Total travel costs for eight government departments for sending staff back to Dublin to attend meetings over the last 30 months came just short of €2m, Labour Party finance spokeswoman Joan Burton was told.
Given that a further seven departments did not provide the figures, including the larger departments such as Education, Social Protection, Transport, Justice and Foreign Affairs, the figure should at least double to €4m.
Agriculture minister Brendan Smith racked up the highest travel costs of over €556,000 shunting staff from Castlebar, Cavan, Clonakilty, Portlaoise and Wexford to Dublin for meetings.
But the smaller Department of Community, Equality and Gaeltacht Affairs spent €194,970 sending staff from its interim headquarters in Tubbercurry, Co Sligo to Dublin and back again.
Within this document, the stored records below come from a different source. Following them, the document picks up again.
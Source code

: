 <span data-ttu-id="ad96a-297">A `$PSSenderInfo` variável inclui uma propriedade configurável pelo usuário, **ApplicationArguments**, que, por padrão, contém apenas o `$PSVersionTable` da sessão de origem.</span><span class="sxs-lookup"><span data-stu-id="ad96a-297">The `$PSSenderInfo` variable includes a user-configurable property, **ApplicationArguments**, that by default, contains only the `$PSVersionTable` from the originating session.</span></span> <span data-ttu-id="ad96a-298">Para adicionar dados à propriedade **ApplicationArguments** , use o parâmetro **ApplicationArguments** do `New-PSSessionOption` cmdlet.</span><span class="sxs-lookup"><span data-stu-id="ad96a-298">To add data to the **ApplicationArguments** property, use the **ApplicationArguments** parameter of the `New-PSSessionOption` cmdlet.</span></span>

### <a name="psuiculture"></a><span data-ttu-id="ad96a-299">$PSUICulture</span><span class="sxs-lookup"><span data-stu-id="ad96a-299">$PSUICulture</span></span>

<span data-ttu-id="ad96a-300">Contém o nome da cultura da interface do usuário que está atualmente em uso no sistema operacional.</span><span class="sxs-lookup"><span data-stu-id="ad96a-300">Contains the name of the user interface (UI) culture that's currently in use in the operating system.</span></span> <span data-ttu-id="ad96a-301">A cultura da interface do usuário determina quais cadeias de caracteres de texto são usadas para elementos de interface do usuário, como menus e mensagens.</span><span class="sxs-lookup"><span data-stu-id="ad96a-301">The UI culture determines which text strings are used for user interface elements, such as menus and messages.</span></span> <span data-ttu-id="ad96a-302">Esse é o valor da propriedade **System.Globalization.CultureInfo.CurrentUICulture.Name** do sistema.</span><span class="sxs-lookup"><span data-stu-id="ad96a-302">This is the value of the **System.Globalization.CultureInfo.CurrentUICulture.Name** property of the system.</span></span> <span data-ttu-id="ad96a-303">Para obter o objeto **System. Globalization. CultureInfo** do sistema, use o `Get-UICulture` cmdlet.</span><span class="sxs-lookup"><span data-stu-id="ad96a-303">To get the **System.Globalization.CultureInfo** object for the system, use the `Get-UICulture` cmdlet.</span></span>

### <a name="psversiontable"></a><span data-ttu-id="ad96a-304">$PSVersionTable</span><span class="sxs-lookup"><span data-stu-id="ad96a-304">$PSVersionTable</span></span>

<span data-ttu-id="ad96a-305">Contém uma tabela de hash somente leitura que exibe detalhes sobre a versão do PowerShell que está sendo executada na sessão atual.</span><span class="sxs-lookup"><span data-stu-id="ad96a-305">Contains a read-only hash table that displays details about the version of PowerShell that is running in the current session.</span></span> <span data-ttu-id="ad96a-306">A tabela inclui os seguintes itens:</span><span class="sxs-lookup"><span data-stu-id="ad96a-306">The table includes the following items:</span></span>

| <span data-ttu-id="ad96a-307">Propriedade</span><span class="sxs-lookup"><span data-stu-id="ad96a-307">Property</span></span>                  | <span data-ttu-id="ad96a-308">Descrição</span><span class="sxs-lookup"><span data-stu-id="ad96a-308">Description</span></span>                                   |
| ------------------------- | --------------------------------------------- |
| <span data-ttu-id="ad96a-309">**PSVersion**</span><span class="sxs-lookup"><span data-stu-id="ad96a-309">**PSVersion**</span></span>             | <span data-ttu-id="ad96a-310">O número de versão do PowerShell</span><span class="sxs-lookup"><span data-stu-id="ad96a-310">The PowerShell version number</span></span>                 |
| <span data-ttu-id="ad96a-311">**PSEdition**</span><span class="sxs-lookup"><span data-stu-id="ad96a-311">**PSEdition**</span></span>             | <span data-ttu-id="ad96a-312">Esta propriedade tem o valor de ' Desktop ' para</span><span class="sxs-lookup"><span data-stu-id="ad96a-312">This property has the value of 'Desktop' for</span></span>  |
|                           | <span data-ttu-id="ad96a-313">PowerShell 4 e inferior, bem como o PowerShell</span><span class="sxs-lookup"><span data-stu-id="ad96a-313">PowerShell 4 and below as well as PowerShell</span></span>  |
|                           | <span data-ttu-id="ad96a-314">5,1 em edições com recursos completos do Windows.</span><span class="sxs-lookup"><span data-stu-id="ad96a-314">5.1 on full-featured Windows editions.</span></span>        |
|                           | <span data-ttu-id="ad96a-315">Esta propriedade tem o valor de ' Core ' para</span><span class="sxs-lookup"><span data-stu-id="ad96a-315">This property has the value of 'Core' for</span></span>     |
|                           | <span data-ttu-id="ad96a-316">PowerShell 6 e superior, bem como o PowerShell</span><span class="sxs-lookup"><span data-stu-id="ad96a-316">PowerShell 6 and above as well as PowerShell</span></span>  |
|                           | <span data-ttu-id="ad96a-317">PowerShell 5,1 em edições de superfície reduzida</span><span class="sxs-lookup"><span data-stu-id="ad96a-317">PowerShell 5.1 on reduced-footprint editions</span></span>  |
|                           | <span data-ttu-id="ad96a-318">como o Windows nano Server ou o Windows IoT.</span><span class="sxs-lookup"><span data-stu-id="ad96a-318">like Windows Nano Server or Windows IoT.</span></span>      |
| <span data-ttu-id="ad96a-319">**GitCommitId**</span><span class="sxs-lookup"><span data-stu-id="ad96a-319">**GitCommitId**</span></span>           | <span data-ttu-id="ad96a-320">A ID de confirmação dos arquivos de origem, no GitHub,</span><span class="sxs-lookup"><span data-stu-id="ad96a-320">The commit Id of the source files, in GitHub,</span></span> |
Junior minister in charge of Irish aid Peter Power spent over €350,000 funding staff travelling up and down from its new base in Limerick to Dublin.
There was considerable resistance among Irish aid workers to the move to Limerick, with staff arguing that most of their work involved meetings in Dublin and that travelling up and down wasted time and money. Many senior aid workers quit the department in protest.
To date, around 3,000 of the 10,200 public servants scheduled to move have completed the relocation from the capital since the plan was announced seven years ago.